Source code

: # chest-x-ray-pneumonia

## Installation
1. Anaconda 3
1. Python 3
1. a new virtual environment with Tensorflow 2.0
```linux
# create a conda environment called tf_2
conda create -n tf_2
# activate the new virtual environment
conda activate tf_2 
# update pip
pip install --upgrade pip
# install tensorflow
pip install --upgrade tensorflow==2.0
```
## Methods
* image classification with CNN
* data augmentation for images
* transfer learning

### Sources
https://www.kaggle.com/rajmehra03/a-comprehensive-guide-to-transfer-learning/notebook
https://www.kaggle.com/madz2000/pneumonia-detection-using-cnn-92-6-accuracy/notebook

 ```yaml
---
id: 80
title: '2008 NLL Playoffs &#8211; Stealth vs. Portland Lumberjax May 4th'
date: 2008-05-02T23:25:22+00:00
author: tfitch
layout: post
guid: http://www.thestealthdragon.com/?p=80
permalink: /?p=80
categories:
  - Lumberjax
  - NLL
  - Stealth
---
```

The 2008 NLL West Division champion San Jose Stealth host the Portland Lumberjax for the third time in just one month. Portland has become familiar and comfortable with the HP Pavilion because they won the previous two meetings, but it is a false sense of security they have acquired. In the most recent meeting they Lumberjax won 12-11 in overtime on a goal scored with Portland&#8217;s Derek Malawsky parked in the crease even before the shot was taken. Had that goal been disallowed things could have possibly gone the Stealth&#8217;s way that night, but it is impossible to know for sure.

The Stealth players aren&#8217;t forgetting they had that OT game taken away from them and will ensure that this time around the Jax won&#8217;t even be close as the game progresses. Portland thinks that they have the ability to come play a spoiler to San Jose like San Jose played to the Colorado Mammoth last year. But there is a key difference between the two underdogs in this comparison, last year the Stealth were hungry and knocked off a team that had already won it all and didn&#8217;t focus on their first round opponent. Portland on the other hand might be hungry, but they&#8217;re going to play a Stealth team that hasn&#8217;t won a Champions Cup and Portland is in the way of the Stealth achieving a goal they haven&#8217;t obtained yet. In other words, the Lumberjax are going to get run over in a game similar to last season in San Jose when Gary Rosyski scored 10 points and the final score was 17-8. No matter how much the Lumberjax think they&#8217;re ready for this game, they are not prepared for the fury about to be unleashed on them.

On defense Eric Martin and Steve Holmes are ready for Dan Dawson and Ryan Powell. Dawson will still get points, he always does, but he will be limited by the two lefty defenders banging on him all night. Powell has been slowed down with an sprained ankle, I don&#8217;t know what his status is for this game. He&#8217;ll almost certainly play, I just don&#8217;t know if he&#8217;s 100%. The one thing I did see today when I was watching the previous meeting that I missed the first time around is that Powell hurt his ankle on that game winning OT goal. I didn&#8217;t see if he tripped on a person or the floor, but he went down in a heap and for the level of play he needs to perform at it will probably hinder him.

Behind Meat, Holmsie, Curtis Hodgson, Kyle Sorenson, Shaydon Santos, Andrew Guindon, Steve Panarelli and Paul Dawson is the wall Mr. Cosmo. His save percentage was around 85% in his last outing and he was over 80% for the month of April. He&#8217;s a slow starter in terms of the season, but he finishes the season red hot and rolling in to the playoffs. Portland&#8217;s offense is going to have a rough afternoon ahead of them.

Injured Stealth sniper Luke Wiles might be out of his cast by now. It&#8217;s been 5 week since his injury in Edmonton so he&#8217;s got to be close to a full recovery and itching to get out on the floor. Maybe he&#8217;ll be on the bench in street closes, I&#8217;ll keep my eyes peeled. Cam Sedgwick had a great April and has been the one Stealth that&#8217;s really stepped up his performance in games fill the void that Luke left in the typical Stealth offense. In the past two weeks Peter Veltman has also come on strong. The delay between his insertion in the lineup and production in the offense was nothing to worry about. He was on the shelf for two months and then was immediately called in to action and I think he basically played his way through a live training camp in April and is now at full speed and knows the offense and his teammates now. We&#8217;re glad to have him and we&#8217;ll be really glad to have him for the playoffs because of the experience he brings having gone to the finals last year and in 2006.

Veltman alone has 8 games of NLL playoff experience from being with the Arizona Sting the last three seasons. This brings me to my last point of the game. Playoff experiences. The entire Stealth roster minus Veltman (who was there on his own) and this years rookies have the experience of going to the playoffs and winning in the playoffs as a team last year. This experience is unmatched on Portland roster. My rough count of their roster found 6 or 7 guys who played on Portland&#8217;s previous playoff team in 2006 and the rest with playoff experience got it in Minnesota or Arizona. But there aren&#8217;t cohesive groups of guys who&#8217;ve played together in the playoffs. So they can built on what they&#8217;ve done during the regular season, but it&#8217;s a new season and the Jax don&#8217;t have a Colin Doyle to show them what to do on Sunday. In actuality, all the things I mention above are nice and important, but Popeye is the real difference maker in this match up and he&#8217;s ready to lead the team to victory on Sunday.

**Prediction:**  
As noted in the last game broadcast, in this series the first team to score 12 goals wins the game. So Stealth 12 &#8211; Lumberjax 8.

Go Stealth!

________________

• **Task item**: Pick every line from the listing holding the string "offense", and copy it.

• **Solution to this task**:
Behind Meat, Holmsie, Curtis Hodgson, Kyle Sorenson, Shaydon Santos, Andrew Guindon, Steve Panarelli and Paul Dawson is the wall Mr. Cosmo. His save percentage was around 85% in his last outing and he was over 80% for the month of April. He&#8217;s a slow starter in terms of the season, but he finishes the season red hot and rolling in to the playoffs. Portland&#8217;s offense is going to have a rough afternoon ahead of them.
Injured Stealth sniper Luke Wiles might be out of his cast by now. It&#8217;s been 5 week since his injury in Edmonton so he&#8217;s got to be close to a full recovery and itching to get out on the floor. Maybe he&#8217;ll be on the bench in street closes, I&#8217;ll keep my eyes peeled. Cam Sedgwick had a great April and has been the one Stealth that&#8217;s really stepped up his performance in games fill the void that Luke left in the typical Stealth offense. In the past two weeks Peter Veltman has also come on strong. The delay between his insertion in the lineup and production in the offense was nothing to worry about. He was on the shelf for two months and then was immediately called in to action and I think he basically played his way through a live training camp in April and is now at full speed and knows the offense and his teammates now. We&#8217;re glad to have him and we&#8217;ll be really glad to have him for the playoffs because of the experience he brings having gone to the finals last year and in 2006.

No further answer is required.